> _HOW TO COMPLETE THIS TASK_
Without any pictures, print exactly the lines that run from the start of the data through the line containing "[0-hash_table_create.c](./0-hash_table_create.c): C function".

<<<<

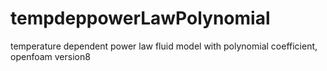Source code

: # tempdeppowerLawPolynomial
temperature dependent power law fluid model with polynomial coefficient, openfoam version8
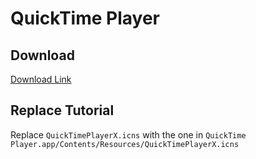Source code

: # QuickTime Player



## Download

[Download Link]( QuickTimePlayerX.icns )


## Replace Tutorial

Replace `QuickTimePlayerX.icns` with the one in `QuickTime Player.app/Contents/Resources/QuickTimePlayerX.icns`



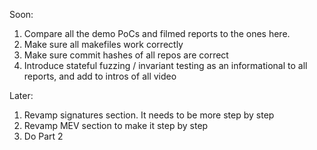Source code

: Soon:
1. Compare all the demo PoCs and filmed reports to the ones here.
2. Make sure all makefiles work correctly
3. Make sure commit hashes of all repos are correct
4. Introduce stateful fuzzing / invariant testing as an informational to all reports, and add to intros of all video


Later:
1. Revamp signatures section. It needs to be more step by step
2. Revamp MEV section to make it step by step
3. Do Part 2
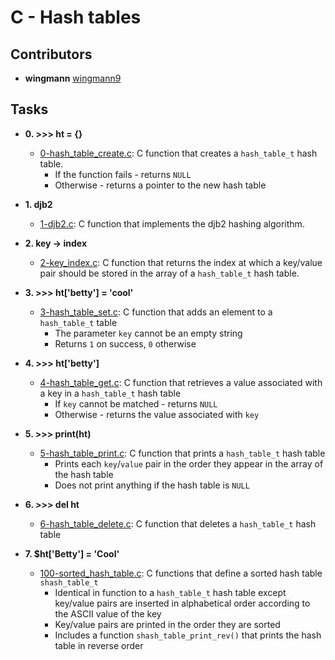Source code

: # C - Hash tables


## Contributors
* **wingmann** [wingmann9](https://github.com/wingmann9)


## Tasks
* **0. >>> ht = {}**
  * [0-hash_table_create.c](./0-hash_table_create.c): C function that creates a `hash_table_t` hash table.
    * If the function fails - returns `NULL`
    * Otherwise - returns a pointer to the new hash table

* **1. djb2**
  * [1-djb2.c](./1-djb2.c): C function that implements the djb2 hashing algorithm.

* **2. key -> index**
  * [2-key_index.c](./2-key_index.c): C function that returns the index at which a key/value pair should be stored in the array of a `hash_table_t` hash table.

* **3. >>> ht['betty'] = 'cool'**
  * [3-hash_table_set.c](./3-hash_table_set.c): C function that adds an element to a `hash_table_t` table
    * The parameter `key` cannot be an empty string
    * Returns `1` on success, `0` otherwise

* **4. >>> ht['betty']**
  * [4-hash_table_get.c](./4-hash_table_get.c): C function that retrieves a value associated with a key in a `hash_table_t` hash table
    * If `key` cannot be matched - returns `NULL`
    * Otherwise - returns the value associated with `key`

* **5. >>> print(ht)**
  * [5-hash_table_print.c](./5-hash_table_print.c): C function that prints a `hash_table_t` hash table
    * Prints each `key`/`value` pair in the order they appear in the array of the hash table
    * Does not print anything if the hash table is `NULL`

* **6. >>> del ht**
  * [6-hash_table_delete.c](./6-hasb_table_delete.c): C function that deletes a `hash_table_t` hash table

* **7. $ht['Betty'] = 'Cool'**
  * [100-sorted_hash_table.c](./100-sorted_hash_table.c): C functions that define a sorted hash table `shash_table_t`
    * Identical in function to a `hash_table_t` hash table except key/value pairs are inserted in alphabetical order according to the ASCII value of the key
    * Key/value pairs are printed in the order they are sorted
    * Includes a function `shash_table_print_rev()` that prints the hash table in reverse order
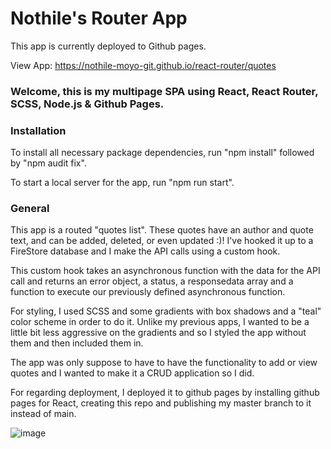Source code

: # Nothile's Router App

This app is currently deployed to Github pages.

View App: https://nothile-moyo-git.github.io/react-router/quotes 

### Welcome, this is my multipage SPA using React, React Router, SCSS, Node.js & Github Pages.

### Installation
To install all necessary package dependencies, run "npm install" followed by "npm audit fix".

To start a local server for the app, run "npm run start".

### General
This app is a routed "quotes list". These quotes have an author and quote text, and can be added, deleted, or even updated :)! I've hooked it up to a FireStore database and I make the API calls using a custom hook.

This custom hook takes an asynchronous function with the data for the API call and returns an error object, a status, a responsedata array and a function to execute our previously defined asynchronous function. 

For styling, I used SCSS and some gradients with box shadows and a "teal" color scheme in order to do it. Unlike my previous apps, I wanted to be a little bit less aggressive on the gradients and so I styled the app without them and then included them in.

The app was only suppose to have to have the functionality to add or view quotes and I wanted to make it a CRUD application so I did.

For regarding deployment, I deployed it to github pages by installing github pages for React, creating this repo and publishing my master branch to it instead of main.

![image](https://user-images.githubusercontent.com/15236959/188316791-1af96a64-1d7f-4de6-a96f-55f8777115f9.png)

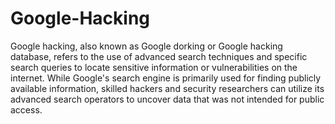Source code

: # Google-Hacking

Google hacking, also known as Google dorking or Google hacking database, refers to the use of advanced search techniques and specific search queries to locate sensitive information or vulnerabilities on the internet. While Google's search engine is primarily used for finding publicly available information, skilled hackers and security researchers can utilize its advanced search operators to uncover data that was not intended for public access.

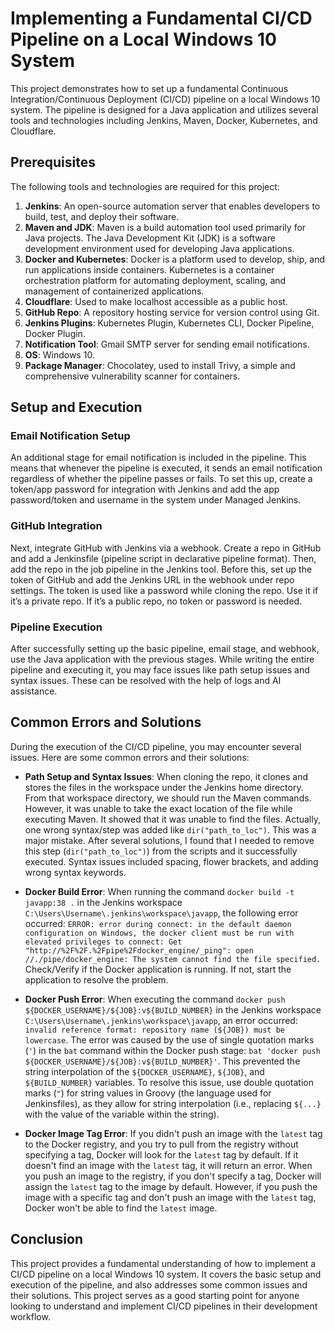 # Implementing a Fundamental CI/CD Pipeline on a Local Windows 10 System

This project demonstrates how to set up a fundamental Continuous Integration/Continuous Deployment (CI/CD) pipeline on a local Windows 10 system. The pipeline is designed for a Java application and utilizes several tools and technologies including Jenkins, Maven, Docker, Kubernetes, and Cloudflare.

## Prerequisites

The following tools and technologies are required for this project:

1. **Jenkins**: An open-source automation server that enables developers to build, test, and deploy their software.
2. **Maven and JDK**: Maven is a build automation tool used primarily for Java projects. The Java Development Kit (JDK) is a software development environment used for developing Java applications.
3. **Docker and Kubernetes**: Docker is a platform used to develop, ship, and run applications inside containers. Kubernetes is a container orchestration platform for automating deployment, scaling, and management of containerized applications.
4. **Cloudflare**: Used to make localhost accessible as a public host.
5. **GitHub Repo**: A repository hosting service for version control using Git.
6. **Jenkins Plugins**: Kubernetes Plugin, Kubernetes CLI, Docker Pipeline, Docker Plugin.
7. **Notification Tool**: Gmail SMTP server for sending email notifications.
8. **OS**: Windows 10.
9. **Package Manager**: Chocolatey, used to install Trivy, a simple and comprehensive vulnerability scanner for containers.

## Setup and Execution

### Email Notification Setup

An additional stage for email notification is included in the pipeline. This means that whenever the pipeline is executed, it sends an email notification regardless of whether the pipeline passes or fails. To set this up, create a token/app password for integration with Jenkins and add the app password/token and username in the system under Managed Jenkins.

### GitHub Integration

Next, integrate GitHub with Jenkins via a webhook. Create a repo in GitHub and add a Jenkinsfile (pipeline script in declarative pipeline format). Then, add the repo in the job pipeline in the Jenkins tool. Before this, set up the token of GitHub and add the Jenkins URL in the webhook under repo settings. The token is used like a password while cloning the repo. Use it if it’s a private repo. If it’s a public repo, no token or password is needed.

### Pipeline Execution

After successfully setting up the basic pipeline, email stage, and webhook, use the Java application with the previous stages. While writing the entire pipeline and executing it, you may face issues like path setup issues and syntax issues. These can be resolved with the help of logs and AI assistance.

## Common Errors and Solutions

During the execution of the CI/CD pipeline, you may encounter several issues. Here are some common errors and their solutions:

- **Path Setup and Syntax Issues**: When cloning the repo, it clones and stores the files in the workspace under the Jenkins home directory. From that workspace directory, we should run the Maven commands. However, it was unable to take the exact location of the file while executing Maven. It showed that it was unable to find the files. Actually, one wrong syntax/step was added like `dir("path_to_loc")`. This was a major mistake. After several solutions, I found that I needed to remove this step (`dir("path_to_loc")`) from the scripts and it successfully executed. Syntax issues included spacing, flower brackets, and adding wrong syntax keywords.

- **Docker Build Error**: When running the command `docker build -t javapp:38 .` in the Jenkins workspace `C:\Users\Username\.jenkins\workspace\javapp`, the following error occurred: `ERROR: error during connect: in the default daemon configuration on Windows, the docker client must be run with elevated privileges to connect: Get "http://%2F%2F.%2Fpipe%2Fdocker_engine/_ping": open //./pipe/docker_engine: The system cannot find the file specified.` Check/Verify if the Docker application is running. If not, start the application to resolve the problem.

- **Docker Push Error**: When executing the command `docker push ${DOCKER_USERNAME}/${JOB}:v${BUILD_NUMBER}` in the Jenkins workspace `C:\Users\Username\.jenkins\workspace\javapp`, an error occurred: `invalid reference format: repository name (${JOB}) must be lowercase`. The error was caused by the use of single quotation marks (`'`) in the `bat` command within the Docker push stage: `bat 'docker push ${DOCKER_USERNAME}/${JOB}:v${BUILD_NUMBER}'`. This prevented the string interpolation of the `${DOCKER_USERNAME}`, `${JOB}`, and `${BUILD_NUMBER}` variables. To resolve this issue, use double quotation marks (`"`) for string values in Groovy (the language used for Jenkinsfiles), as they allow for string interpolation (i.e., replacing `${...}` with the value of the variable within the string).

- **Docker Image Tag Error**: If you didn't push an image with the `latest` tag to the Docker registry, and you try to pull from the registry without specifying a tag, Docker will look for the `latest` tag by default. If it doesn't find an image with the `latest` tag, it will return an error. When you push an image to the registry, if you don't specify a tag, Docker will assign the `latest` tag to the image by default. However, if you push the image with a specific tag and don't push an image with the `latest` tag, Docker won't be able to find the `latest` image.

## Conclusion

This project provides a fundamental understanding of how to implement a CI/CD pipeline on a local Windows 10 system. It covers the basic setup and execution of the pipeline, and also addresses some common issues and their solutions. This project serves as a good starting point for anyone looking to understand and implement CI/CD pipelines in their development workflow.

>>>>

> _ANSWER BELOW_
Source code

: # tempdeppowerLawPolynomial
temperature dependent power law fluid model with polynomial coefficient, openfoam version8
Source code

: # QuickTime Player



## Download

[Download Link]( QuickTimePlayerX.icns )


## Replace Tutorial

Replace `QuickTimePlayerX.icns` with the one in `QuickTime Player.app/Contents/Resources/QuickTimePlayerX.icns`



Source code

: Soon:
1. Compare all the demo PoCs and filmed reports to the ones here.
2. Make sure all makefiles work correctly
3. Make sure commit hashes of all repos are correct
4. Introduce stateful fuzzing / invariant testing as an informational to all reports, and add to intros of all video


Later:
1. Revamp signatures section. It needs to be more step by step
2. Revamp MEV section to make it step by step
3. Do Part 2
Source code

: # C - Hash tables


## Contributors
* **wingmann** [wingmann9](https://github.com/wingmann9)


## Tasks
* **0. >>> ht = {}**
  * [0-hash_table_create.c](./0-hash_table_create.c): C function that creates a `hash_table_t` hash table.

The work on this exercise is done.